(RECORDS SUPPLIED begins)
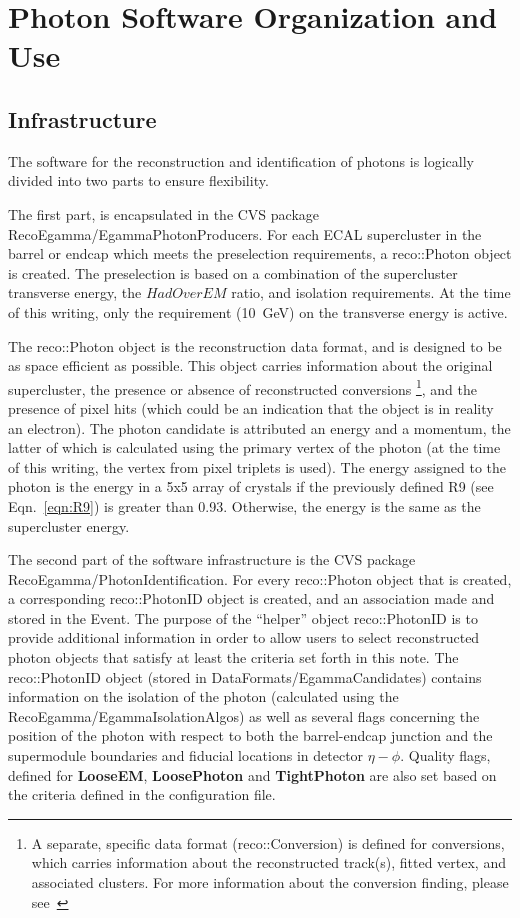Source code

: \documentclass{cmspaper}
\begin{document}
\section{Photon Software Organization and Use}
\subsection{Infrastructure}
The software for the reconstruction and identification of photons is logically
divided into two parts to ensure flexibility.  


The first part, is encapsulated in the CVS package RecoEgamma/EgammaPhotonProducers.  
For each ECAL supercluster in the barrel or endcap which meets the 
preselection requirements, a reco::Photon object is created.  The preselection is based
on a combination of the supercluster transverse energy, the $HadOverEM$ ratio, and
isolation requirements.  At the time of this writing, only the requirement (10~GeV) on
the transverse energy is active.

The reco::Photon object is the reconstruction data format, and is designed to be as 
space efficient as possible. This object carries information about the original 
supercluster, the presence or absence of reconstructed conversions
\footnote{A separate, specific data format (reco::Conversion) is 
defined for conversions, which carries information about the reconstructed track(s), 
fitted vertex, and associated clusters.  For more information about the conversion
finding, please see~\cite{NancyConv}}, 
and the presence of pixel hits (which could be an indication that the object is in 
reality an electron).  The photon candidate is attributed an energy and a momentum,
the latter of which is calculated using the primary vertex of the photon (at the time
of this writing, the vertex from pixel triplets is used).  The energy assigned to the
photon is the energy in a 5x5 array of crystals if the previously defined R9 (see 
Eqn.~\ref{eqn:R9}) is greater than 0.93.  Otherwise, the energy is the same as the
supercluster energy.

The second part of the software infrastructure is the
CVS package RecoEgamma/PhotonIdentification.  For every reco::Photon object that 
is created, a corresponding reco::PhotonID object is created, and an association 
made and stored in the Event.  The purpose of the ``helper'' object reco::PhotonID is to 
provide additional information in order to allow users to select reconstructed photon 
objects that satisfy at least the criteria set forth in this note.  The reco::PhotonID 
object (stored in DataFormats/EgammaCandidates) contains information on the isolation of 
the photon (calculated using the RecoEgamma/EgammaIsolationAlgos) as well as several
flags concerning the position of the photon with respect to both the barrel-endcap junction and the 
supermodule boundaries and fiducial locations in detector $\eta-\phi$.  Quality flags, 
defined for {\bf LooseEM}, {\bf LoosePhoton} and {\bf TightPhoton} are also set based 
on the criteria defined in the configuration file.
\end{document}
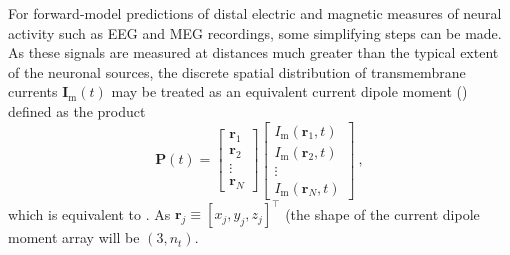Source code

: For forward-model predictions of distal electric and magnetic measures of neural activity such as EEG and MEG recordings, 
some simplifying steps can be made. 
As these signals are measured at distances much greater than the typical extent of the neuronal sources, 
the discrete spatial distribution of transmembrane currents $\mathbf{I}_\mathrm{m}(t)$ may be 
treated as an equivalent current dipole moment () defined as the product
\begin{equation}
\mathbf{P}(t) = 
\begin{bmatrix}
\mathbf{r}_1 \\
\mathbf{r}_2 \\
\vdots \\
\mathbf{r}_N
\end{bmatrix}
\begin{bmatrix}
I_\mathrm{m}(\mathbf{r}_1, t) \\
I_\mathrm{m}(\mathbf{r}_2, t) \\
\vdots \\
I_\mathrm{m}(\mathbf{r}_N, t)
\end{bmatrix} ~, 
\end{equation}
which is equivalent to . 
As $\mathbf{r}_j \equiv [x_j, y_j, z_j]^\top$ (the shape of the current dipole moment array will be $(3, n_t)$.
(RECORDS SUPPLIED ends)
WHAT TO WORK ON. Go from the first line of the data above to the line containing "divided into two" and retype exactly those lines, both included, but none of the pictures.

RESULT.
Source code

: \documentclass{cmspaper}
\begin{document}
\section{Photon Software Organization and Use}
\subsection{Infrastructure}
The software for the reconstruction and identification of photons is logically
divided into two parts to ensure flexibility.  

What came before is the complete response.